Minister sprawiedliwości i prokurator generalny Waldemar Żurek przekazał we wtorek do Sejmu wniosek o uchylenie immunitetu posłowi PiS Zbigniewowi Ziobrze, a także o jego zatrzymanie i aresztowanie. Rzeczniczka prokuratora generalnego prokurator Anna Adamiak poinformowała, że według prokuratury Zbigniew Ziobro w czasie, gdy był ministrem, założył i kierował zorganizowaną grupą przestępczą, która przywłaszczyła ponad 150 milionów złotych z Funduszu Sprawiedliwości.
Tomczyk o Ziobrze: nie wywinie się
Wiceminister obrony narodowej Cezary Tomczyk (Koalicja Obywatelska) zaznaczył w "Kropce nad i" w TVN24, że "każda mafia ma jakiegoś herszta, ktoś stoi na jej czele". Dodał, iż chodzi o "defraudację na różnego rodzaju fundacje, swoich przyjaciół polityków, po to, żeby uprawiać propagandę". - Czyste złodziejstwo - skwitował.
Tomczyk ocenił też, że "to bardzo poważna sprawa". - Zbigniew Ziobro nie wywinie się wymiarowi sprawiedliwości. Te sprawy zaszły za daleko - mówił.
Zapowiedział też, że będzie głosował za uchyleniem immunitetu posłowi PiS. - Z ludzi, którzy chcieli walczyć z mafią, zrobiła się mafia. Tak działa dzisiaj PiS - wskazał wiceszef MON.
"Chciałbym, żeby sprawy trwały krócej"
Pytany, czy uważa, że za długo trwały prace prokuratury w sprawie Ziobry, gość TVN24 zaznaczył, że wykonała ona "ogromną pracę".
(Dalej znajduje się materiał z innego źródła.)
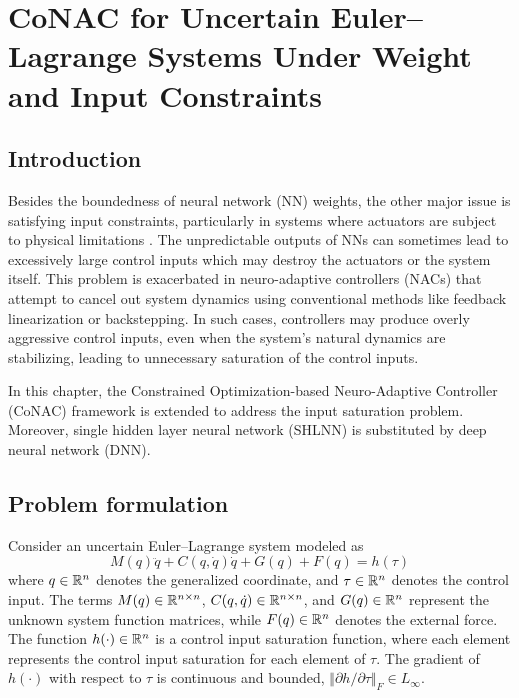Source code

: 
\chapter{
    CoNAC for Uncertain Euler–Lagrange Systems Under Weight and Input Constraints
} \label{chapter4}

\section{Introduction}

Besides the boundedness of neural network (NN) weights, the other major issue is satisfying input constraints, particularly in systems where actuators are subject to physical limitations \cite{RN24}. 
The unpredictable outputs of NNs can sometimes lead to excessively large control inputs which may destroy the actuators or the system itself. 
This problem is exacerbated in neuro-adaptive controllers (NACs) that attempt to cancel out system dynamics using conventional methods like feedback linearization or backstepping. 
In such cases, controllers may produce overly aggressive control inputs, even when the system's natural dynamics are stabilizing, leading to unnecessary saturation of the control inputs.

In this chapter, the Constrained Optimization-based Neuro-Adaptive Controller (CoNAC) framework is extended to address the input saturation problem.
Moreover, single hidden layer neural network (SHLNN) is substituted by deep neural network (DNN).

\section{Problem formulation} \label{chap4:problem}

Consider an uncertain Euler–Lagrange system modeled as
\begin{equation}
    M(q)\ddot q + C(q,\dot q)\dot q + G(q) + F(q) = h(\tau)
    \label{chap4:eq:sys1}
\end{equation}
where $q\in \mathbb{R}^n$ denotes the generalized coordinate, and $\tau\in\mathbb{R}^n$ denotes the control input. The terms $M(q)\in\mathbb{R}^{n\times n}$, $C(q,\dot q)\in\mathbb{R}^{n\times n}$, and $G(q)\in\mathbb{R}^{n}$ represent the unknown system function matrices, while $F(q)\in\mathbb{R}^{n}$ denotes the external force. The function $h(\cdot)\in \mathbb{R}^n$ is a control input saturation function, where each element represents the control input saturation for each element of $\tau$. The gradient of $h(\cdot)$ with respect to $\tau$ is continuous and bounded, \ie $\Vert\partial h/\partial \tau\Vert_F\in L_\infty$.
Przywołał też przykład byłego prezydenta Francji Nicolasa Sarkozy'ego, który został skazany na karę pozbawienia wolności za finansowanie swojej kampanii prezydenckiej z pieniędzy rządu libijskiego przywódcy Muammara Kaddafiego. Sarkozy usłyszał wyrok po kilkunastu latach procesu.
- Chciałbym, żeby wszystkie te sprawy trwały krócej, ale najważniejsze jest to, żeby każdy był potraktowany dokładnie tak samo. Wszyscy jesteśmy równi wobec prawa - podkreślił Tomczyk.